Saved entries:
[Start of section]
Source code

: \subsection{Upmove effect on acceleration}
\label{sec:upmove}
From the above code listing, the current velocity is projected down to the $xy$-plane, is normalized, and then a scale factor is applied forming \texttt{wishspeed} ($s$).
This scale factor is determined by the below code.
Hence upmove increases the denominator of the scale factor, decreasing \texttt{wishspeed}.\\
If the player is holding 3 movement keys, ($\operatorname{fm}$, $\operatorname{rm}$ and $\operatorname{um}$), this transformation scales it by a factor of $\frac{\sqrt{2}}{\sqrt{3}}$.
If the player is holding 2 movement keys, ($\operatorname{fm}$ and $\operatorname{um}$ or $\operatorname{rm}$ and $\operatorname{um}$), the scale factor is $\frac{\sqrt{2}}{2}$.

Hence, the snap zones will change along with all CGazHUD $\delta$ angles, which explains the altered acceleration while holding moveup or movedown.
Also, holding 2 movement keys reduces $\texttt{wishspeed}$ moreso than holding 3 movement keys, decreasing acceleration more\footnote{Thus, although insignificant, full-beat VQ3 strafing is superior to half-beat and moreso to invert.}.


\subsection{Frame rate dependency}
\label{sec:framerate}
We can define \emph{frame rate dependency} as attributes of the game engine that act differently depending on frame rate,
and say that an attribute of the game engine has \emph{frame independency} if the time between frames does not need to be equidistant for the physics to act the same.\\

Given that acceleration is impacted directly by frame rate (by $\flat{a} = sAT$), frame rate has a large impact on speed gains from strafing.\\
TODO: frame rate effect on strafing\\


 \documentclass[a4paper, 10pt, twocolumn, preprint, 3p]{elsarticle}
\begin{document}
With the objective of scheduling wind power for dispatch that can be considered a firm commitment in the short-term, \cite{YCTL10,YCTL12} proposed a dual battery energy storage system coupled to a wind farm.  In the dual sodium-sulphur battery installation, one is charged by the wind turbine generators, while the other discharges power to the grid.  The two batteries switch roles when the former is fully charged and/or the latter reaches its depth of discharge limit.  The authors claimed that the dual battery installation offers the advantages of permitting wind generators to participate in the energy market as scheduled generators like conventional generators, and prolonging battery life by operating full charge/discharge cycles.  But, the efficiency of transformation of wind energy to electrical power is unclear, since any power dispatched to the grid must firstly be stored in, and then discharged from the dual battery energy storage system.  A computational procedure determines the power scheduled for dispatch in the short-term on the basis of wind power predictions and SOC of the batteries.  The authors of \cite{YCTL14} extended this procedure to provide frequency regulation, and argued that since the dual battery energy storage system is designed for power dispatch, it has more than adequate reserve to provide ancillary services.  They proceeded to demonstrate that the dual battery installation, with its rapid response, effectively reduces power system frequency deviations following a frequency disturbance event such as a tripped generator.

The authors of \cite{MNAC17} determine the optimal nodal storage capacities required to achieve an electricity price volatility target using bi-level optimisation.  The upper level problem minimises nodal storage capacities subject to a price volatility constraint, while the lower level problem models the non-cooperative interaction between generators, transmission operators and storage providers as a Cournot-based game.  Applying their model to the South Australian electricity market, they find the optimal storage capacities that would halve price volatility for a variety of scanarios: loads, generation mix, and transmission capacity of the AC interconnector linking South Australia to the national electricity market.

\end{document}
[End of section]
Filter the entries above down to the lines containing the word "game".

WORKED SOLUTION ::
We can define \emph{frame rate dependency} as attributes of the game engine that act differently depending on frame rate,
and say that an attribute of the game engine has \emph{frame independency} if the time between frames does not need to be equidistant for the physics to act the same.\\
The authors of \cite{MNAC17} determine the optimal nodal storage capacities required to achieve an electricity price volatility target using bi-level optimisation.  The upper level problem minimises nodal storage capacities subject to a price volatility constraint, while the lower level problem models the non-cooperative interaction between generators, transmission operators and storage providers as a Cournot-based game.  Applying their model to the South Australian electricity market, they find the optimal storage capacities that would halve price volatility for a variety of scanarios: loads, generation mix, and transmission capacity of the AC interconnector linking South Australia to the national electricity market.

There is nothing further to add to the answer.